This post examines an opinion from the U.S. Court of Appeals for the Armed Forces: U.S. v. Hoffman, 75 M.J. 120
(2016). As courts usually do, this court
began the opinion by explaining how, and why, this case came before it:
Government investigators collected
electronic media during a consent search of [Hoffman’s] barracks room. During
the collection process, [Hoffman] withdrew his consent. Nevertheless, the
investigators seized the electronic media. The following day [he] formally
revoked his consent in writing and demanded the return of all property in the
Government's possession without it being searched. We granted review to
determine whether the military judge erred in refusing to suppress the fruit of
a search of the seized media made pursuant to a commander's authorization
issued four months after U.S. v. [Hoffman]
revoked his consent to search and seize.
U.S. v. Hoffman,
supra.
The Court of Appeals went on to outline the “procedural
history” of the case, to this point:
[a] general court-martial of officer
and enlisted members convicted [Hoffman], contrary to his pleas, of attempted
sodomy of a child, indecent liberties with a child, child enticement, and
possession of child pornography. Articles 80, 120, and 134, Uniform Code of Military Justice (UCMJ), 10 U.S. Code §§ 880, 920, 934
(2012). The convening authority approved the adjudged sentence: a dishonorable
discharge, confinement for seven years, forfeiture of all pay and allowances,
and reduction to the lowest enlisted grade. The United States Navy–Marine CorpsCourt of Criminal Appeals (CCA) affirmed. U.S. v. Hoffmann, 74 M.J.

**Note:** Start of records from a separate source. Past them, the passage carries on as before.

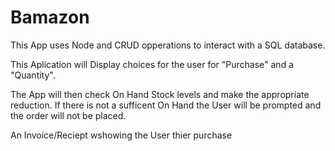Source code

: # Bamazon

This App uses Node and CRUD opperations to interact with a SQL database.

This Aplication will Display choices for the user for "Purchase" and a "Quantity".

The App will then check On Hand Stock levels and make the appropriate reduction. If there is not a sufficent On Hand the User will be prompted and the order will not be placed. 

An Invoice/Reciept wshowing the User thier purchase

542, 555 (U.S. Navy-Marine Corps Court of Criminal Appeals 2014) [“CCA”].
U.S. v. Hoffman,
supra.
The opinion then outlines the facts that resulted in this
prosecution (referring to Hoffman as “Appellant”):
Appellant was taken into custody on
board Camp Lejeune, North Carolina, on suspicion of committing indecent
liberties with children. Investigators alleged that he had driven around Camp
Lejeune and solicited young boys for sex. Appellant was advised of his right to
counsel and his right to remain silent and invoked both. Nevertheless,
Appellant consented to the search of his barracks room, and specifically `all
items used for storage that are locked and unlocked.’ He further consented to
the removal and retention of `any property or papers found during the search
which are desired for investigative purposes.’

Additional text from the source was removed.